BEGIN
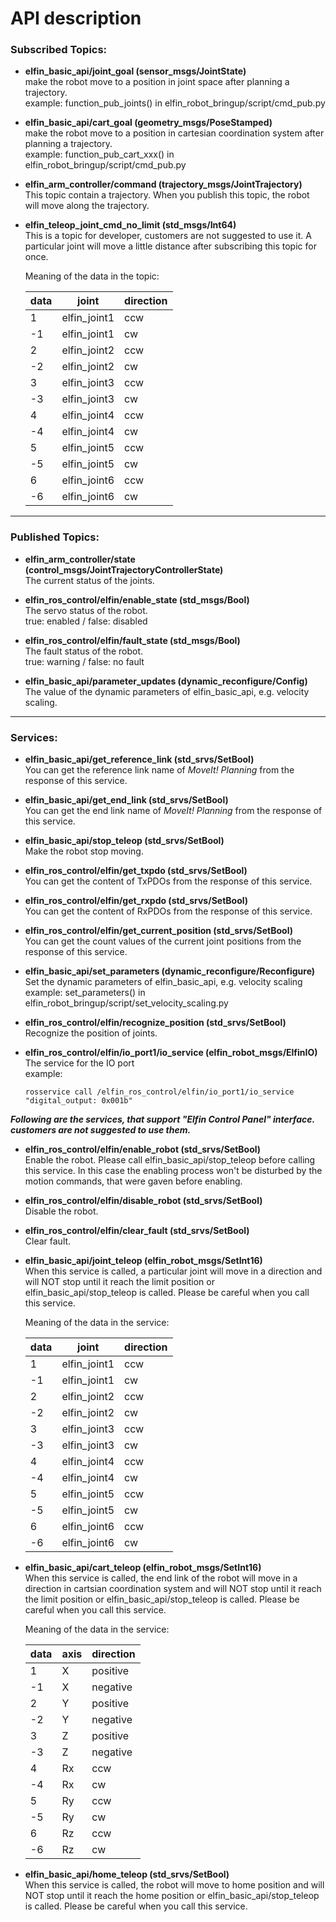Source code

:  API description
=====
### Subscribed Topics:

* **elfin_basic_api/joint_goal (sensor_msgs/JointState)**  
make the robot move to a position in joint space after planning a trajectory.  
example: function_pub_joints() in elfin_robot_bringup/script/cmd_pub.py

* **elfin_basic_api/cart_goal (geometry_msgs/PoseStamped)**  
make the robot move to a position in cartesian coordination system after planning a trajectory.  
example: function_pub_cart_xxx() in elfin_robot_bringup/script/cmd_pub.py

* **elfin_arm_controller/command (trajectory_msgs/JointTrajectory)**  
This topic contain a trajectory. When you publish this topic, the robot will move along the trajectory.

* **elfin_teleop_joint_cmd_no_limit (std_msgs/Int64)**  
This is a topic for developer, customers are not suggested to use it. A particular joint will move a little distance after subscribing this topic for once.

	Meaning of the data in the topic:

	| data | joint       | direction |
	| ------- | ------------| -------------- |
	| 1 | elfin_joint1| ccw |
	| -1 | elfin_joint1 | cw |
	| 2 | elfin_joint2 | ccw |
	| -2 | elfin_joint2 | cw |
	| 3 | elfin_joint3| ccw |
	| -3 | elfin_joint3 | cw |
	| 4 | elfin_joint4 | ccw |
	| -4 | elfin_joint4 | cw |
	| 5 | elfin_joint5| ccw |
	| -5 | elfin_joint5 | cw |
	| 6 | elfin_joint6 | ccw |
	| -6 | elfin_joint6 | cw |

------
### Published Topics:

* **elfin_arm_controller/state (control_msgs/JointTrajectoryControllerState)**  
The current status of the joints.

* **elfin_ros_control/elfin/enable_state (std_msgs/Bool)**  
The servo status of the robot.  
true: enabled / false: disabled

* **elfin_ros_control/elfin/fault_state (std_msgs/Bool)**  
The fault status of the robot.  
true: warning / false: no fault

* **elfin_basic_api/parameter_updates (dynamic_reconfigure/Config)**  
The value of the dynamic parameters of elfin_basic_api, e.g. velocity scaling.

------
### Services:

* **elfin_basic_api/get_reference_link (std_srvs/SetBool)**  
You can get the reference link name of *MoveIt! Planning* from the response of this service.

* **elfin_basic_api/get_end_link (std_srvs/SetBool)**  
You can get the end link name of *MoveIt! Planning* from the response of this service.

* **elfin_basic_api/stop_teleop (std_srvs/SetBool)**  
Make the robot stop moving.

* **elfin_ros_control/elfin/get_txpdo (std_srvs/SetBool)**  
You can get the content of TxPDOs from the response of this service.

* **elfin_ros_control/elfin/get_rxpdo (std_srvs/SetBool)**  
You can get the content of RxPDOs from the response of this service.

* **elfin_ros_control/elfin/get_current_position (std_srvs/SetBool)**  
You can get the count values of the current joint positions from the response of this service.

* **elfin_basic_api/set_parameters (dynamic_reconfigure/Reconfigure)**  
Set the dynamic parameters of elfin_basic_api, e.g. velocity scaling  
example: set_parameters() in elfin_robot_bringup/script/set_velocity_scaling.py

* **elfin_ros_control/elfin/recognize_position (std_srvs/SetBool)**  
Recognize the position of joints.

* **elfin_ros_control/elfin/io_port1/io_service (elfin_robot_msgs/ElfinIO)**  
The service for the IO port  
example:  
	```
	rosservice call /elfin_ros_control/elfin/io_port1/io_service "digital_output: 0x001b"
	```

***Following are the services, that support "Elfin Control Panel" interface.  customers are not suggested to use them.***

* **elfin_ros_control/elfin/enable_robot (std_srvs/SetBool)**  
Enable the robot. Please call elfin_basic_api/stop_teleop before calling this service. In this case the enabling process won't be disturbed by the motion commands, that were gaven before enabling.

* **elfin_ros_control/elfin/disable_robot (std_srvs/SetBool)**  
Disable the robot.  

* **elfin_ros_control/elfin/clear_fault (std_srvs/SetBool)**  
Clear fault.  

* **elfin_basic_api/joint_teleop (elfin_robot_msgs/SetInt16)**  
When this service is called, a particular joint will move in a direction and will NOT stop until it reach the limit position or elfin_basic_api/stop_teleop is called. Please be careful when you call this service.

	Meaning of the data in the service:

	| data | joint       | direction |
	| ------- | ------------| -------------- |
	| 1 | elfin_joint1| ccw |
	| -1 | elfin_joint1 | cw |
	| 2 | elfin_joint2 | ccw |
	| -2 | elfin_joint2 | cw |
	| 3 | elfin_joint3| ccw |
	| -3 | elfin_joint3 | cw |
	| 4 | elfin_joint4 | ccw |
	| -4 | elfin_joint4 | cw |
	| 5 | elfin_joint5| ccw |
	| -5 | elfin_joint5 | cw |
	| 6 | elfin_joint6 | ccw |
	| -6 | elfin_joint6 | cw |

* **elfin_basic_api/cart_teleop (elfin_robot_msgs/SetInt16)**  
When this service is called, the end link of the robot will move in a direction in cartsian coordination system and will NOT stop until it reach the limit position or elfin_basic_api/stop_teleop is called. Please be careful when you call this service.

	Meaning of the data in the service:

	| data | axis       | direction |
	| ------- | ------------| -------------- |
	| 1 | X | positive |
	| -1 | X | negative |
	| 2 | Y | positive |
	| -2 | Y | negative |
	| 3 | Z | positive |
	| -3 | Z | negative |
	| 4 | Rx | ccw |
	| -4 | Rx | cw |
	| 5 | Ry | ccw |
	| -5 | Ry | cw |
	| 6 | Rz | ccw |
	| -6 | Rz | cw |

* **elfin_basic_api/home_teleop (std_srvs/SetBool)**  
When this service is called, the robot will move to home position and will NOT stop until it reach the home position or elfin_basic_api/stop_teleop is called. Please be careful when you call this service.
END
▸ **What is being asked**: The expected output is every line from the material above where "after" can be found.

▸ **Solution for this problem**:
make the robot move to a position in joint space after planning a trajectory.  
make the robot move to a position in cartesian coordination system after planning a trajectory.  
This is a topic for developer, customers are not suggested to use it. A particular joint will move a little distance after subscribing this topic for once.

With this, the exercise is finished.